November 1st, 2005, 01:13 AM
Panicked user reports that a CD-ROM not only won't play but won't eject, either. "She shoved the CD in the slit between the expansion bay covers," says pilot fish who extracts the CD. "While she's effusively thanking me, I tell her that I'm going to make sure she never has this problem again. I dig into my superimpressive tool bag that has one of everything in it and come up with a roll of clear tape -- which I proceed to use to tape over all the slits between the expansion bays."
Netadmin asks operator to put a tape in the right-hand unit of three tape drives for the weekend backup. But on Monday, netadmin complains to pilot fish that the tape was put in the center drive instead. What happened? fish asks operator. "I placed the tape in the right-hand drive," operator says, pointing to the center drive. Why didn't you put the tape in here? fish asks, pointing to the right-hand drive. Operator points to the three drives: "Well, you have left, right and far right." Sighs fish, "By the end of the day, the drives had numbers on them."
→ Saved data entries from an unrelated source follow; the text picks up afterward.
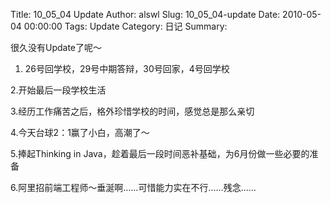 Title: 10_05_04 Update
Author: alswl
Slug: 10_05_04-update
Date: 2010-05-04 00:00:00
Tags: Update
Category: 日记
Summary: 

很久没有Update了呢～

1. 26号回学校，29号中期答辩，30号回家，4号回学校

2.开始最后一段学校生活

3.经历工作痛苦之后，格外珍惜学校的时间，感觉总是那么亲切

4.今天台球2：1赢了小白，高潮了～

5.捧起Thinking in Java，趁着最后一段时间恶补基础，为6月份做一些必要的准备

6.阿里招前端工程师～垂涎啊……可惜能力实在不行……残念……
Pilot fish has tried for weeks to get the CIO's office at headquarters to open a port in the firewall so a contractor can do his work. "The contractor had been on-site for a week by this time and had only a week left to complete the job," says fish. "Finally, in exasperation, one of our techs sent a spreadsheet to the help desk outlining everything we had done to get this request completed. We received a response saying they couldn't read the spreadsheet, since the font was too small -- would we please redo it in a larger size?"
User's PC hard drive is damaged, but support pilot fish manages to recover the files in key directories and copies them to a new drive. Still, user is furious: "Where the @#$%! are all my files?" Where were the files that are missing now? fish asks. "I used to save them in that cute can." Huh? "I use those files a lot, and that icon says 'Recycle,' so I thought it was a good place to put the files that I reuse."
Newly hired user to IT manager pilot fish: "My mouse pad is missing. Do you have another?" Fish: No, but you can get an office supply catalog from purchasing, pick out one you like and have them order it. New hire leaves -- only to return minutes later: "My boss says you have to order me a mouse pad. She says you're the only one who knows what kind is compatible with our system."
\"The only truly secure system is one that is powered off, cast in a block of concrete and sealed in a lead-lined room with armed guards - and even then I have my doubts\".....Spaf
Everytime I learn a new thing, I discover how ignorant I am.- ... Black Cluster
November 1st, 2005, 09:54 AM
[spits out coffee]
Even funnier coz I've had most of the same calls over the years.
ESPECIALLY the recycle bin. Y O Y dear MS did you not name it 'Pit of absolute destruction' or something similarly evil with a skull icon.